|Publication number||US5827592 A|
|Application number||US 08/602,747|
|Publication date||Oct 27, 1998|
|Filing date||Aug 24, 1994|
|Priority date||Aug 24, 1993|
|Also published as||DE69421542D1, DE69421542T2, EP0719367A1, EP0719367B1, WO1995006176A1|
|Publication number||08602747, 602747, PCT/1994/201, PCT/NL/1994/000201, PCT/NL/1994/00201, PCT/NL/94/000201, PCT/NL/94/00201, PCT/NL1994/000201, PCT/NL1994/00201, PCT/NL1994000201, PCT/NL199400201, PCT/NL94/000201, PCT/NL94/00201, PCT/NL94000201, PCT/NL9400201, US 5827592 A, US 5827592A, US-A-5827592, US5827592 A, US5827592A|
|Inventors||Menno Van Gulik, Robert Bartholomeus Mentzen, Jozef Hendrik Catharina Maria Gerardus Eymael|
|Original Assignee||Menno Van Gulik, Robert Bartholomeus Mentzen|
|Export Citation||BiBTeX, EndNote, RefMan|
|Patent Citations (7), Referenced by (95), Classifications (31), Legal Events (8)|
|External Links: USPTO, USPTO Assignment, Espacenet|
The invention relates to a floor element for covering a substrate, which floor element comprises a wood fibre board. This floor element can be laid together with other such floor elements on a flat substrate to form a floor, by joining the elements together by the side edges.

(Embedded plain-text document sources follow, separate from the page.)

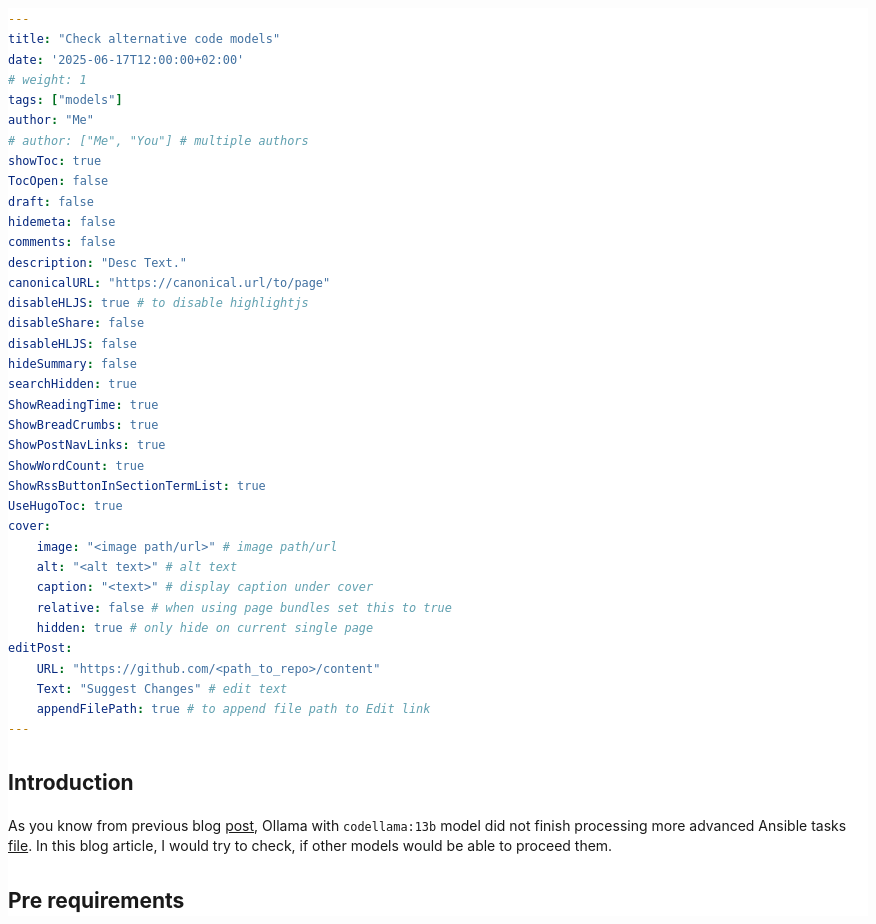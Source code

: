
```yaml
---
title: "Check alternative code models"
date: '2025-06-17T12:00:00+02:00'
# weight: 1
tags: ["models"]
author: "Me"
# author: ["Me", "You"] # multiple authors
showToc: true
TocOpen: false
draft: false
hidemeta: false
comments: false
description: "Desc Text."
canonicalURL: "https://canonical.url/to/page"
disableHLJS: true # to disable highlightjs
disableShare: false
disableHLJS: false
hideSummary: false
searchHidden: true
ShowReadingTime: true
ShowBreadCrumbs: true
ShowPostNavLinks: true
ShowWordCount: true
ShowRssButtonInSectionTermList: true
UseHugoToc: true
cover:
    image: "<image path/url>" # image path/url
    alt: "<alt text>" # alt text
    caption: "<text>" # display caption under cover
    relative: false # when using page bundles set this to true
    hidden: true # only hide on current single page
editPost:
    URL: "https://github.com/<path_to_repo>/content"
    Text: "Suggest Changes" # edit text
    appendFilePath: true # to append file path to Edit link
---
```


## Introduction

As you know from previous blog [post](https://danpawlik.github.io/posts/simply-script-for-ansible/),
Ollama with `codellama:13b` model did not finish processing more
advanced Ansible tasks [file](https://github.com/openstack-k8s-operators/ci-framework/blob/5486e254db14394ff723ef91587934af2458d786/roles/reproducer/tasks/configure_controller.yml). In this blog article, I would
try to check, if other models would be able to proceed them.

## Pre requirements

Such a floor element is known from Dutch Patent Application NL-A-9000342. This known floor element comprises a carrier board, consisting of two wood fibre boards, and a hard, hard-wearing and scratch-resistant plastic sheet thereon as the bearing surface. Bearing surface in this case should be understood as the surface of the floor element facing away from the substrate. The carrier board and plastic sheet are bonded together with adhesive. The floor elements can be joined together to form a floor by providing them at the side edges with tongues and grooves which fit into each other. A floor made up of such floor elements, consisting of a carrier board and a plastic sheet, is known as a laminated parquet floor.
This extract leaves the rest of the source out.